* Exercise prompt *
In the records below, take the line containing "他感觉到怀内以防水油布包裹著" and reproduce it and every subsequent line exactly, adding nothing.

* Data in this exercise *
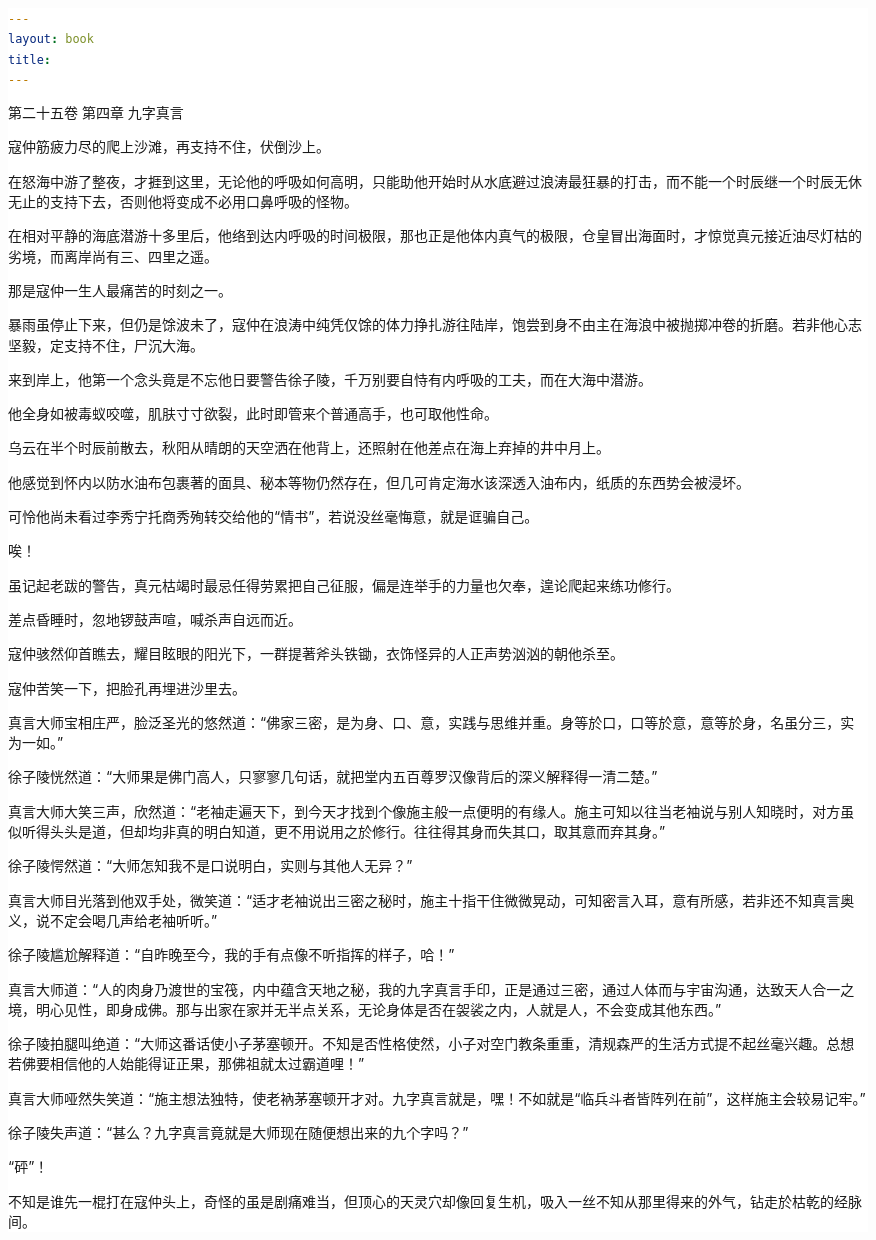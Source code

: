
 ```yaml
---
layout: book
title:
---
```

第二十五卷 第四章 九字真言

寇仲筋疲力尽的爬上沙滩，再支持不住，伏倒沙上。

在怒海中游了整夜，才捱到这里，无论他的呼吸如何高明，只能助他开始时从水底避过浪涛最狂暴的打击，而不能一个时辰继一个时辰无休无止的支持下去，否则他将变成不必用口鼻呼吸的怪物。

在相对平静的海底潜游十多里后，他络到达内呼吸的时间极限，那也正是他体内真气的极限，仓皇冒出海面时，才惊觉真元接近油尽灯枯的劣境，而离岸尚有三、四里之遥。

那是寇仲一生人最痛苦的时刻之一。

暴雨虽停止下来，但仍是馀波未了，寇仲在浪涛中纯凭仅馀的体力挣扎游往陆岸，饱尝到身不由主在海浪中被抛掷冲卷的折磨。若非他心志坚毅，定支持不住，尸沉大海。

来到岸上，他第一个念头竟是不忘他日要警告徐子陵，千万别要自恃有内呼吸的工夫，而在大海中潜游。

他全身如被毒蚁咬噬，肌肤寸寸欲裂，此时即管来个普通高手，也可取他性命。

乌云在半个时辰前散去，秋阳从晴朗的天空洒在他背上，还照射在他差点在海上弃掉的井中月上。

他感觉到怀内以防水油布包裹著的面具、秘本等物仍然存在，但几可肯定海水该深透入油布内，纸质的东西势会被浸坏。

可怜他尚未看过李秀宁托商秀殉转交给他的“情书”，若说没丝毫悔意，就是诓骗自己。

唉！

虽记起老跋的警告，真元枯竭时最忌任得劳累把自己征服，偏是连举手的力量也欠奉，遑论爬起来练功修行。

差点昏睡时，忽地锣鼓声喧，喊杀声自远而近。

寇仲骇然仰首瞧去，耀目眩眼的阳光下，一群提著斧头铁锄，衣饰怪异的人正声势汹汹的朝他杀至。

寇仲苦笑一下，把脸孔再埋进沙里去。

真言大师宝相庄严，脸泛圣光的悠然道：“佛家三密，是为身、口、意，实践与思维并重。身等於口，口等於意，意等於身，名虽分三，实为一如。”

徐子陵恍然道：“大师果是佛门高人，只寥寥几句话，就把堂内五百尊罗汉像背后的深义解释得一清二楚。”

真言大师大笑三声，欣然道：“老袖走遍天下，到今天才找到个像施主般一点便明的有缘人。施主可知以往当老袖说与别人知晓时，对方虽似听得头头是道，但却均非真的明白知道，更不用说用之於修行。往往得其身而失其口，取其意而弃其身。”

徐子陵愕然道：“大师怎知我不是口说明白，实则与其他人无异？”

真言大师目光落到他双手处，微笑道：“适才老袖说出三密之秘时，施主十指干住微微晃动，可知密言入耳，意有所感，若非还不知真言奥义，说不定会喝几声给老袖听听。”

徐子陵尴尬解释道：“自昨晚至今，我的手有点像不听指挥的样子，哈！”

真言大师道：“人的肉身乃渡世的宝筏，内中蕴含天地之秘，我的九字真言手印，正是通过三密，通过人体而与宇宙沟通，达致天人合一之境，明心见性，即身成佛。那与出家在家并无半点关系，无论身体是否在袈裟之内，人就是人，不会变成其他东西。”

徐子陵拍腿叫绝道：“大师这番话使小子茅塞顿开。不知是否性格使然，小子对空门教条重重，清规森严的生活方式提不起丝毫兴趣。总想若佛要相信他的人始能得证正果，那佛祖就太过霸道哩！”

真言大师哑然失笑道：“施主想法独特，使老衲茅塞顿开才对。九字真言就是，嘿！不如就是“临兵斗者皆阵列在前”，这样施主会较易记牢。”

徐子陵失声道：“甚么？九字真言竟就是大师现在随便想出来的九个字吗？”

“砰”！

不知是谁先一棍打在寇仲头上，奇怪的虽是剧痛难当，但顶心的天灵穴却像回复生机，吸入一丝不知从那里得来的外气，钻走於枯乾的经脉间。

* Solution to the problem *
他感觉到怀内以防水油布包裹著的面具、秘本等物仍然存在，但几可肯定海水该深透入油布内，纸质的东西势会被浸坏。

可怜他尚未看过李秀宁托商秀殉转交给他的“情书”，若说没丝毫悔意，就是诓骗自己。

唉！

虽记起老跋的警告，真元枯竭时最忌任得劳累把自己征服，偏是连举手的力量也欠奉，遑论爬起来练功修行。

差点昏睡时，忽地锣鼓声喧，喊杀声自远而近。

寇仲骇然仰首瞧去，耀目眩眼的阳光下，一群提著斧头铁锄，衣饰怪异的人正声势汹汹的朝他杀至。

寇仲苦笑一下，把脸孔再埋进沙里去。

真言大师宝相庄严，脸泛圣光的悠然道：“佛家三密，是为身、口、意，实践与思维并重。身等於口，口等於意，意等於身，名虽分三，实为一如。”

徐子陵恍然道：“大师果是佛门高人，只寥寥几句话，就把堂内五百尊罗汉像背后的深义解释得一清二楚。”

真言大师大笑三声，欣然道：“老袖走遍天下，到今天才找到个像施主般一点便明的有缘人。施主可知以往当老袖说与别人知晓时，对方虽似听得头头是道，但却均非真的明白知道，更不用说用之於修行。往往得其身而失其口，取其意而弃其身。”

徐子陵愕然道：“大师怎知我不是口说明白，实则与其他人无异？”

真言大师目光落到他双手处，微笑道：“适才老袖说出三密之秘时，施主十指干住微微晃动，可知密言入耳，意有所感，若非还不知真言奥义，说不定会喝几声给老袖听听。”

徐子陵尴尬解释道：“自昨晚至今，我的手有点像不听指挥的样子，哈！”

真言大师道：“人的肉身乃渡世的宝筏，内中蕴含天地之秘，我的九字真言手印，正是通过三密，通过人体而与宇宙沟通，达致天人合一之境，明心见性，即身成佛。那与出家在家并无半点关系，无论身体是否在袈裟之内，人就是人，不会变成其他东西。”

徐子陵拍腿叫绝道：“大师这番话使小子茅塞顿开。不知是否性格使然，小子对空门教条重重，清规森严的生活方式提不起丝毫兴趣。总想若佛要相信他的人始能得证正果，那佛祖就太过霸道哩！”

真言大师哑然失笑道：“施主想法独特，使老衲茅塞顿开才对。九字真言就是，嘿！不如就是“临兵斗者皆阵列在前”，这样施主会较易记牢。”

徐子陵失声道：“甚么？九字真言竟就是大师现在随便想出来的九个字吗？”

“砰”！

不知是谁先一棍打在寇仲头上，奇怪的虽是剧痛难当，但顶心的天灵穴却像回复生机，吸入一丝不知从那里得来的外气，钻走於枯乾的经脉间。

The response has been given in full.